Mimma e Cristina gli fecero cenno di tacere e Cristina gli soffiò all'orecchio chi fossero e cosa volessero, con la rapidità del fulmine gli consegnò il sacchetto con gli anelli.  
<A corte presto vi istruiranno con lezioni di poesia tenute da Mimma e Cristina> sussurrò, <potrete partecipare tramite mail e avrete tutte le istruzioni quando sarà il momento di intervenire>. Il falconiere si inchinò: <Ho capito> sussurrò, <la cosa riuscirà, il popolo non ne può più, adesso con il ricavato degli anelli potranno mangiare e riprendere le forze per il combattimento finale>.
<E diteci> fece Mimma, <ci sono molti malcontenti contro l'imperatore, tu conosci i congiurati e le società segrete?>.
<Io non so niente> mentì il falconiere a voce alta, <non sono un uomo intelligente, che capisce queste cose, lavoro dal mattino alla sera, pago le tasse a sua maestà e sopravvivo>.
<Allora ci eravamo preoccupate inutilmente> concluse Cristina.

                                                                            (Fine della quinta puntata)

L'indomani mattina si incontrarono un'ora prima di colazione e Cristina, che col computer se la cavava bene, aiutò Mimma a creare un blog, entro mezz'ora le due signore avevano scritto il loro primo pezzo, che così recitava:
A tutti gli umili sudditi di nostra eccellente eminente sovrabbondante feconda universale maestà del mondo intero, l'imperatore Coso.
Siamo le vostre ufficiali insegnanti di poesia, a voi donate dalla generosità inimmaginabile del Coso suddetto.
Da oggi in poi seguirete con  la massima diligenza le nostre lezioni, alla fine di ognuna vi verranno poste delle domande a cui risponderete via mail.
Noi vi scriveremo il giudizio e correggeremo tutti gli errori dovuti alla vostra atavica ignoranza e alle gravi deficienze dei governi che ignobilmente si sono succeduti su questa terra prima del nostro degnissimo Coso.
Alla fine ci sarà un incontro dal vivo per il passaggio al secondo anno di scrittura poetica, soltanto i più capaci saranno ammessi per diventare i capi futuri della società, tra di loro sono già promossi:
Tutti i figli e le figlie dell'imperatore.
Tutte le mogli dell'imperatore.
Tutti i parenti delle mogli dell'imperatore.
Tutte le concubine dell'imperatore.
Tutte le ragazze che piacciono all'imperatore e che egli si prefigge di accettare nel suo harem.
Tutti i nipoti dell'imperatore, anche se neonati o nati scemi.
Mimma e Cristina firmarono il proclama e chiesero udienza, che venne immediatamente concessa.
Il giorno prima il Coso aveva passato alcune ore a chiacchierare con la moglie Viola, che ancora gli piaceva non poco, ma non lo convinceva per le idee ribelli e per quella sincerità assurda che lo metteva a disagio.
<Maestà, vi trovo più nero del solito> gli aveva detto quella volta  appena soli a letto.
Dal tono, sembrava che ciò la disturbasse.
Egli le aveva allacciato al collo un gran brillante dai riflessi iridati e ne approfittò per accarezzarla, Viola si allontanò appena, ma inequivocabilmente.
<Mi preferireste più chiaro?
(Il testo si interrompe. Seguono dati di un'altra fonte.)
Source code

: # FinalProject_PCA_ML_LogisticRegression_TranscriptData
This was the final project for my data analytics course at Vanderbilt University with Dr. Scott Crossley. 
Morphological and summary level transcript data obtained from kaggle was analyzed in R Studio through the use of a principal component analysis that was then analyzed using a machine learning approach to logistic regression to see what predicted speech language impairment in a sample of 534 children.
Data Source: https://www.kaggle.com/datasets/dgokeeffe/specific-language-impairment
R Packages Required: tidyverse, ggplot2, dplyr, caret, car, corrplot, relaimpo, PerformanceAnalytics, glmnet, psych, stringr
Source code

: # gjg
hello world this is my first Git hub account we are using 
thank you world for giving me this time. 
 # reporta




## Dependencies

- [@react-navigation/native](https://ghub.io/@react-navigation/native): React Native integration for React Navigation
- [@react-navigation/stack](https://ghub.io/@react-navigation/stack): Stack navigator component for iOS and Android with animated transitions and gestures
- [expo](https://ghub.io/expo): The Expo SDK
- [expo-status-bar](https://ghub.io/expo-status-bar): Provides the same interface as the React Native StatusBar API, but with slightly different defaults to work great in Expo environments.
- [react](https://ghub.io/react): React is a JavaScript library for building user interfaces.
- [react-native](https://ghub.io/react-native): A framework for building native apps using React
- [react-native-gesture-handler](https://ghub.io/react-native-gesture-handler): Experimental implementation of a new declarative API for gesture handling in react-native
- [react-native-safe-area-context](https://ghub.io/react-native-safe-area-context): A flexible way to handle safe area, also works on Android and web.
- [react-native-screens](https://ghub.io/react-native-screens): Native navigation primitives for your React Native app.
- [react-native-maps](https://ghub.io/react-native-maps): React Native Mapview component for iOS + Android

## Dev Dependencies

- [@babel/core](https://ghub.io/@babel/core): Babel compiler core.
Sarà fatto> le sussurrò, lei si era alzata dalle morbide coltri con un gesto repentino:<Non sono ancora pronta, perdonatemi> gli disse.
<Veramente, Viola, tu stai qui da sei mesi e non hai mai voluto>.
<Debbo prepararmi meglio, non merito questo> disse lei restituendogli il brillante, che egli gettò per terra andando via coi passi più rumorosi e larghi che gli consentivano le sue gambette quasi storte sulle quali ondeggiava la pancia.
Gli dispiaceva farla affogare come le altre e decise di darle un'ultima possibilità. Quegli occhi scuri lo turbavano senza alcun bisogno di pillole e i suoi capelli non avevano uguali. Non gli era mai riuscito di toccarli per bene nemmeno una volta, sempre di sfuggita.
Le poetesse, al raffronto, gli sembrarono due vecchie, tanto che gli scappò da ridere appena le vide prostrate, ma subito i nervi gli passarono quando lesse il loro primo pezzo, che approvò entusiasticamente.
L'indomani Mimma e Cristina scrissero il secondo articolo sull'Ermetismo:
"La poesia ermetica ribolle in se stessa come una pentola a pressione dalla cui valvola, di tanto in tanto, escono vapori di parole.
Sono barlumi misteriosi e scintille che appaiono e scompaiono rapidamente.
Nell'attimo, il poeta le cattura come se fosse provvisto di un retino per farfalle.
Le parole sfuggono in buona parte e non giungono dal subcosciente a livello razionale, quindi si scivola in una deliziosa inesprimibilità, che sarà l'argomento della lezione di domani. Per il momento invitiamo i leali sudditi di sua maestà ad esprimere via mail le proprie considerazioni, a sorte estrarremo a chi rispondere non potendo contentare tutti come vorremmo".

 
                                                                         (Fine della sesta puntata)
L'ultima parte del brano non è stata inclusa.